As if it hurt.

I concealed my moment of weakness with the entrance of my rival, though, and the curtain fell again. The last few notes wailed out and then it was break time.

The professor clapped. The support cast, the group members who didn't have an active role but were still vital to the production, erupted in an uproar. The mics went dead, while we rushed around changing a few items, and then live again as the curtain rose once more for the conflict to truly explode in Act III. Practice made the process fast and smooth, perfect.
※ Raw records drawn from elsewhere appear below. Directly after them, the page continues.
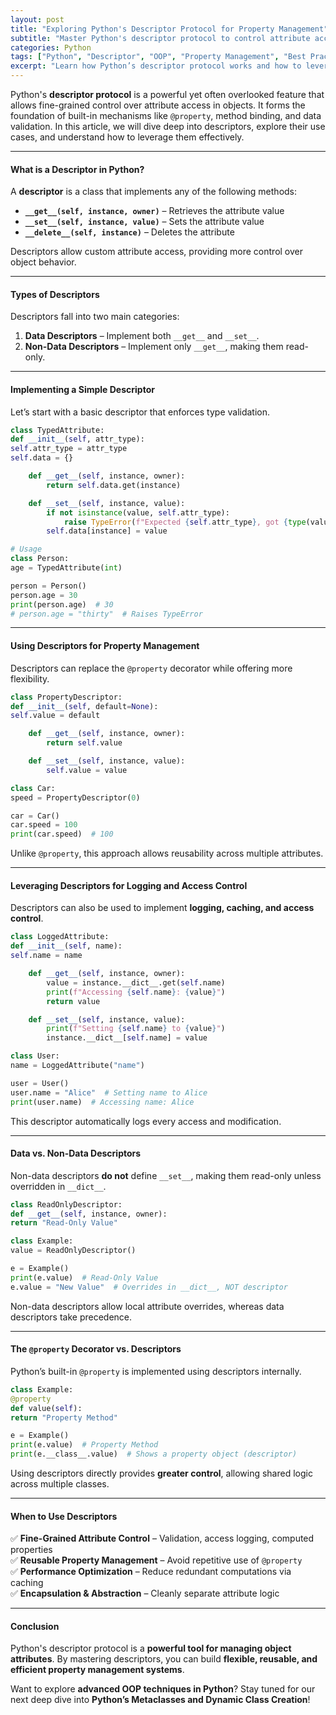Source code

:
 ```yaml
---
layout: post
title: "Exploring Python's Descriptor Protocol for Property Management"
subtitle: "Master Python's descriptor protocol to control attribute access and behavior efficiently"
categories: Python
tags: ["Python", "Descriptor", "OOP", "Property Management", "Best Practices"]
excerpt: "Learn how Python’s descriptor protocol works and how to leverage it for advanced property management, attribute control, and cleaner object-oriented design."
---
```

Python's **descriptor protocol** is a powerful yet often overlooked feature that allows fine-grained control over attribute access in objects. It forms the foundation of built-in mechanisms like `@property`, method binding, and data validation. In this article, we will dive deep into descriptors, explore their use cases, and understand how to leverage them effectively.

---

#### What is a Descriptor in Python?

A **descriptor** is a class that implements any of the following methods:

- **`__get__(self, instance, owner)`** – Retrieves the attribute value
- **`__set__(self, instance, value)`** – Sets the attribute value
- **`__delete__(self, instance)`** – Deletes the attribute

Descriptors allow custom attribute access, providing more control over object behavior.

---

#### Types of Descriptors

Descriptors fall into two main categories:

1. **Data Descriptors** – Implement both `__get__` and `__set__`.
2. **Non-Data Descriptors** – Implement only `__get__`, making them read-only.

---

#### Implementing a Simple Descriptor

Let’s start with a basic descriptor that enforces type validation.

```python  
class TypedAttribute:  
def __init__(self, attr_type):  
self.attr_type = attr_type  
self.data = {}

    def __get__(self, instance, owner):  
        return self.data.get(instance)  

    def __set__(self, instance, value):  
        if not isinstance(value, self.attr_type):  
            raise TypeError(f"Expected {self.attr_type}, got {type(value)}")  
        self.data[instance] = value  

# Usage
class Person:  
age = TypedAttribute(int)

person = Person()  
person.age = 30  
print(person.age)  # 30
# person.age = "thirty"  # Raises TypeError
```

---

#### Using Descriptors for Property Management

Descriptors can replace the `@property` decorator while offering more flexibility.

```python  
class PropertyDescriptor:  
def __init__(self, default=None):  
self.value = default

    def __get__(self, instance, owner):  
        return self.value  

    def __set__(self, instance, value):  
        self.value = value  

class Car:  
speed = PropertyDescriptor(0)

car = Car()  
car.speed = 100  
print(car.speed)  # 100  
```

Unlike `@property`, this approach allows reusability across multiple attributes.

---

#### Leveraging Descriptors for Logging and Access Control

Descriptors can also be used to implement **logging, caching, and access control**.

```python  
class LoggedAttribute:  
def __init__(self, name):  
self.name = name

    def __get__(self, instance, owner):  
        value = instance.__dict__.get(self.name)  
        print(f"Accessing {self.name}: {value}")  
        return value  

    def __set__(self, instance, value):  
        print(f"Setting {self.name} to {value}")  
        instance.__dict__[self.name] = value  

class User:  
name = LoggedAttribute("name")

user = User()  
user.name = "Alice"  # Setting name to Alice  
print(user.name)  # Accessing name: Alice  
```

This descriptor automatically logs every access and modification.

---

#### Data vs. Non-Data Descriptors

Non-data descriptors **do not** define `__set__`, making them read-only unless overridden in `__dict__`.

```python  
class ReadOnlyDescriptor:  
def __get__(self, instance, owner):  
return "Read-Only Value"

class Example:  
value = ReadOnlyDescriptor()

e = Example()  
print(e.value)  # Read-Only Value  
e.value = "New Value"  # Overrides in __dict__, NOT descriptor  
```

Non-data descriptors allow local attribute overrides, whereas data descriptors take precedence.

---

#### The `@property` Decorator vs. Descriptors

Python’s built-in `@property` is implemented using descriptors internally.

```python  
class Example:  
@property  
def value(self):  
return "Property Method"

e = Example()  
print(e.value)  # Property Method  
print(e.__class__.value)  # Shows a property object (descriptor)  
```

Using descriptors directly provides **greater control**, allowing shared logic across multiple classes.

---

#### When to Use Descriptors

✅ **Fine-Grained Attribute Control** – Validation, access logging, computed properties  
✅ **Reusable Property Management** – Avoid repetitive use of `@property`  
✅ **Performance Optimization** – Reduce redundant computations via caching  
✅ **Encapsulation & Abstraction** – Cleanly separate attribute logic

---

#### Conclusion

Python's descriptor protocol is a **powerful tool for managing object attributes**. By mastering descriptors, you can build **flexible, reusable, and efficient property management systems**.

Want to explore **advanced OOP techniques in Python**? Stay tuned for our next deep dive into **Python’s Metaclasses and Dynamic Class Creation**!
So why did it feel so very wrong?

I wanted to jump off the stage and into the pit, to cling to Trevor until he stopped shaking, to take the fear away from his eyes when he looked at his guitar, now harmless and disconnected.

I couldn't. I had to keep up with the play. The show must go on, as they say, and Lady Windermere kept reciting her lines, sharing her desperation and her pain and her last-resort resolution with the audience, however reduced it might be.

It was the worst hour and a half of my life, and, for the first time since I joined the theatre group, I wanted it to just end.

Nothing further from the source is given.